Parunthu is a feel-nothing movie that tries too hard to find its way into your heart. And in its frantic attempts to do so, it presents before us an outrageous premise and then fails to make us believe it.
Parunthu Purushothaman (Mammootty) is a hawk-eyed moneylender with a particular penchant for hot cash. There are quite a few families that have taken to the streets as the ruthless monster stealthily descends on them, as a falcon in hot pursuit of its kill. Purushu doesn't think twice before rudely barging into a wedding and messing it all up, even as the bride Rakhi (Laxmi Rai) and her sister (Kalyani) gape speechless. In a mad fervor to crush the world under his feet, Purushu goes about waging a losing battle against truth, honesty and integrity.

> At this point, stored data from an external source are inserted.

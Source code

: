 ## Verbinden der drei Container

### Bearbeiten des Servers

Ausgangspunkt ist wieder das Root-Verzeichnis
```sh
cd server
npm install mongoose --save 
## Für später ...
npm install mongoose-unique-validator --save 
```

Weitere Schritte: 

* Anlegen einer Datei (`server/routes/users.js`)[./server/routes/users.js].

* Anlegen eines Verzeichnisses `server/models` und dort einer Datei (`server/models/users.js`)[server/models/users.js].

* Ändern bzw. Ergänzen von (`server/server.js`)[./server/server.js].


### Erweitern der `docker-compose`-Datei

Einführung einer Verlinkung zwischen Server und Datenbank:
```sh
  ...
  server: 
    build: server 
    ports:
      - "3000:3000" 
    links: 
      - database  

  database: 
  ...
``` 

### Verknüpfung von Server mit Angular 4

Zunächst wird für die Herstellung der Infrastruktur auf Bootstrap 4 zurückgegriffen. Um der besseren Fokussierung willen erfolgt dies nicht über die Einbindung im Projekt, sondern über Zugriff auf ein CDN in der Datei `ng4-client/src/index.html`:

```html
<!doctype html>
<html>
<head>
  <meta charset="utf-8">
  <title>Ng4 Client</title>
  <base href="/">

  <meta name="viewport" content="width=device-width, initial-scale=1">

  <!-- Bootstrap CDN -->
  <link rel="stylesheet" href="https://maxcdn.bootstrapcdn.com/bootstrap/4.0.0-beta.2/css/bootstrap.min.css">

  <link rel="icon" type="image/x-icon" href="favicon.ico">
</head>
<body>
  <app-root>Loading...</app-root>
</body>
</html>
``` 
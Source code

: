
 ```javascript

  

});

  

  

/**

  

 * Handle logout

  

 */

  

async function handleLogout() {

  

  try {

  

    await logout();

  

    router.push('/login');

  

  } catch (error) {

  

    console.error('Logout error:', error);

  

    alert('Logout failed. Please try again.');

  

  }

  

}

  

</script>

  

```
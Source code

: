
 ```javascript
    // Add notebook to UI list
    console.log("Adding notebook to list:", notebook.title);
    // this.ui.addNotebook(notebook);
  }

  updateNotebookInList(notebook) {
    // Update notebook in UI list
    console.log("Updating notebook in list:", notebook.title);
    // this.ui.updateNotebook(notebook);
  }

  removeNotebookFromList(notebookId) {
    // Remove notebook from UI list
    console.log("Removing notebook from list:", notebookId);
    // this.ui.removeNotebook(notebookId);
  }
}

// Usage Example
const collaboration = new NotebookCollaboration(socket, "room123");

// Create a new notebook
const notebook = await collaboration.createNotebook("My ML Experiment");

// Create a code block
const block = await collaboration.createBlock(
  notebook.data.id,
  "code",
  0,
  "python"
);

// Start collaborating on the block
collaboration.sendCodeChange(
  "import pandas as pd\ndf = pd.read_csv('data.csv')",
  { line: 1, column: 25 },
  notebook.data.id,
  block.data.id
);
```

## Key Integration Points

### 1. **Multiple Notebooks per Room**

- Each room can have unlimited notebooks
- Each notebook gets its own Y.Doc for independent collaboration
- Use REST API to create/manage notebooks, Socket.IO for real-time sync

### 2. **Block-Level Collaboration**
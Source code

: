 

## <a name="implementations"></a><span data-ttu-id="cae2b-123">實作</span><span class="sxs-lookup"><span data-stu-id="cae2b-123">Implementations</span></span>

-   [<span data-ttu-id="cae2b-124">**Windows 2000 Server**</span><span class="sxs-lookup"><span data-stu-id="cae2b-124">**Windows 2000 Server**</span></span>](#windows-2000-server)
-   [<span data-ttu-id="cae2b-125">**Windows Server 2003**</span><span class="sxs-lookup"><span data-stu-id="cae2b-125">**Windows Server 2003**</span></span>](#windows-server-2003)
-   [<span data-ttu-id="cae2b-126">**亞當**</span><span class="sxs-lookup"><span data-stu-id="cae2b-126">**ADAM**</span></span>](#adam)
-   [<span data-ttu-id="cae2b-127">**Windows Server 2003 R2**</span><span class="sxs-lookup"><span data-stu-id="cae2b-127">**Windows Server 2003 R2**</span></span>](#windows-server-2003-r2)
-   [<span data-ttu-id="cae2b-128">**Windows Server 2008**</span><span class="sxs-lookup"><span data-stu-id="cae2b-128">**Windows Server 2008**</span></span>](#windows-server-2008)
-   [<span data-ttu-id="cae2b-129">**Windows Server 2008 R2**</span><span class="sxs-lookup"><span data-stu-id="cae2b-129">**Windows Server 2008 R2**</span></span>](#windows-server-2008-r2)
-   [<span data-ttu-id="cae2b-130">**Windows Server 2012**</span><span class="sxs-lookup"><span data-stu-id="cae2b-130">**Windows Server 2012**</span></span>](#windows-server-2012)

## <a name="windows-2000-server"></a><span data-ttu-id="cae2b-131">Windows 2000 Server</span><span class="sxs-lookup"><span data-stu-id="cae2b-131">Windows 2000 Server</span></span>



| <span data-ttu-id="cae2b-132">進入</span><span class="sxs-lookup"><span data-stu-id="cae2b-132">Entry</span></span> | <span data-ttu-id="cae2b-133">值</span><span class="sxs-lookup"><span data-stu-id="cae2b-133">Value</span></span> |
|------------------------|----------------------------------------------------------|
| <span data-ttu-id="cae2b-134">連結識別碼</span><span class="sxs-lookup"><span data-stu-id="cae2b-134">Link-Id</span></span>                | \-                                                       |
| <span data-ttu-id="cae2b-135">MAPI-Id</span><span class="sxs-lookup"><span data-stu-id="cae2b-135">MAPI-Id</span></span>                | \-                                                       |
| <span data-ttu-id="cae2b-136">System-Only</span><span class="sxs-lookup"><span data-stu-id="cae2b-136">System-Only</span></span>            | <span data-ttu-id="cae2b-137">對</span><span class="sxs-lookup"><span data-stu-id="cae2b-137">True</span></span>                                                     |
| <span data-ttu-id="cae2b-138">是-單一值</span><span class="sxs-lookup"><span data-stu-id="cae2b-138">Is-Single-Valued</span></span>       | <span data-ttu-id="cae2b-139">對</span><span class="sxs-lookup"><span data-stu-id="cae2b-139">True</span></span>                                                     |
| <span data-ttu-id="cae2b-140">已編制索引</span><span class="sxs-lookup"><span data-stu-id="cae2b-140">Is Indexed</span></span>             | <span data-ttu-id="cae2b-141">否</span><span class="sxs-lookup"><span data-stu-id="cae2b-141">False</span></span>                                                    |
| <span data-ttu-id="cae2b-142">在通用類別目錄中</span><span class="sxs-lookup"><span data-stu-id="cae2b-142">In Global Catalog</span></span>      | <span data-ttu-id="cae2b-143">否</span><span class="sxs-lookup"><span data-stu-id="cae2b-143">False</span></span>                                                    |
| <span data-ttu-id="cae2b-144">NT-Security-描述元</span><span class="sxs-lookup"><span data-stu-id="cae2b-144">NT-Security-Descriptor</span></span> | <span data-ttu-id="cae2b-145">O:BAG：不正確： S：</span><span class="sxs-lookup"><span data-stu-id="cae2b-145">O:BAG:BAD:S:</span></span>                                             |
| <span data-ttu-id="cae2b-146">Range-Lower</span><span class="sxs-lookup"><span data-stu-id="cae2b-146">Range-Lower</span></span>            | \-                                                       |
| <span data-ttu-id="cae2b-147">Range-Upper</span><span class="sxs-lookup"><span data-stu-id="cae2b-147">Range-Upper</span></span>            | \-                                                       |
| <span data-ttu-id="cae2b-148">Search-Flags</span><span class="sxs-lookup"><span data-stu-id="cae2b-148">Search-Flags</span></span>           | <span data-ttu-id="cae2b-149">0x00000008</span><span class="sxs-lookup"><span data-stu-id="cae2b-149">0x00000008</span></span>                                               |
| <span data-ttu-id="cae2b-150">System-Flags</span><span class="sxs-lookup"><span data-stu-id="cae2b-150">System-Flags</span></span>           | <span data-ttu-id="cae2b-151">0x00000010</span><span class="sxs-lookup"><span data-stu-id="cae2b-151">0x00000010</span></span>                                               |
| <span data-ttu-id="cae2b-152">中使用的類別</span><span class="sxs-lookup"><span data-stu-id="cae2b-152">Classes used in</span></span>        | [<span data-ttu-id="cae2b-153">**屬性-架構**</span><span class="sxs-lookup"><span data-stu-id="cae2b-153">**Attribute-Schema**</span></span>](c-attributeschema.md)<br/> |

The male leads in all of Padma Kumar's films have thick streaks of villainy running through their veins. They are seldom champions for a just cause until brought in confrontation with a bitter truth that wholly rips them apart. In Parunthu it's no different, and yet the makeover is terribly unconvincing due to a succession of events that are redundant, stiff and colorless. While the basic idea is an interesting one, two and a half hours of monotony is a bit too much to ask for its disclosure.
Razak's script has a zombie of a protagonist who badly wants to appear persuasive. In drawing up a ravenous soul, Razak disregards the need to perk it up with a prudent tale that constantly engages. Even as a greed for anything that smells of money lingers all over the film, there are a few instances that suggest gluttony as well. There are such nuances aplenty that would most fittingly be content for a character study, but certainly not alluring enough to sustain a viewer's concern.
Parunthu is a film that refuses to move beyond its kick-off point. Adamantly stuck to where it set off, it makes little progression and even lesser transition. There are a few trials to your patience as well, and there is no handsome reward at the end either.
Mammootty sports a frown through the entire length of the film, inkeeping with those shades of black and grey. It's his performance that occasionally lifts the film above its predictability. As a bleeding Purushu staggers along the hospital floors, begging for a bit of attention, we suddenly realize what we had been missing all the while. There is perhaps this only odd instance that's truly demanding of the fabulous actor's potential. The rest of it is a mushy enterprise with no thematic weight to justify the effort.
The most laudable feature of Parunthu is that it doesn't succumb to pave the way for a star warfare, which was eagerly anticipated by all and sundry, especially after its predecessor Madambi took an open dig at the film. As the credits roll, Parunthu has Purushothaman piercingly proclaiming that he would rather compete with himself, thereby pulling down the curtains on an imminent celebrity combat.
In Padma Kumar's Parunthu, the regal bird is uncharacteristically passive. There is simply no ferocity in its eyes nor does it whoosh about with a lethal clinch. All it does is soar senselessly all around with neither a prey nor a perch in sight.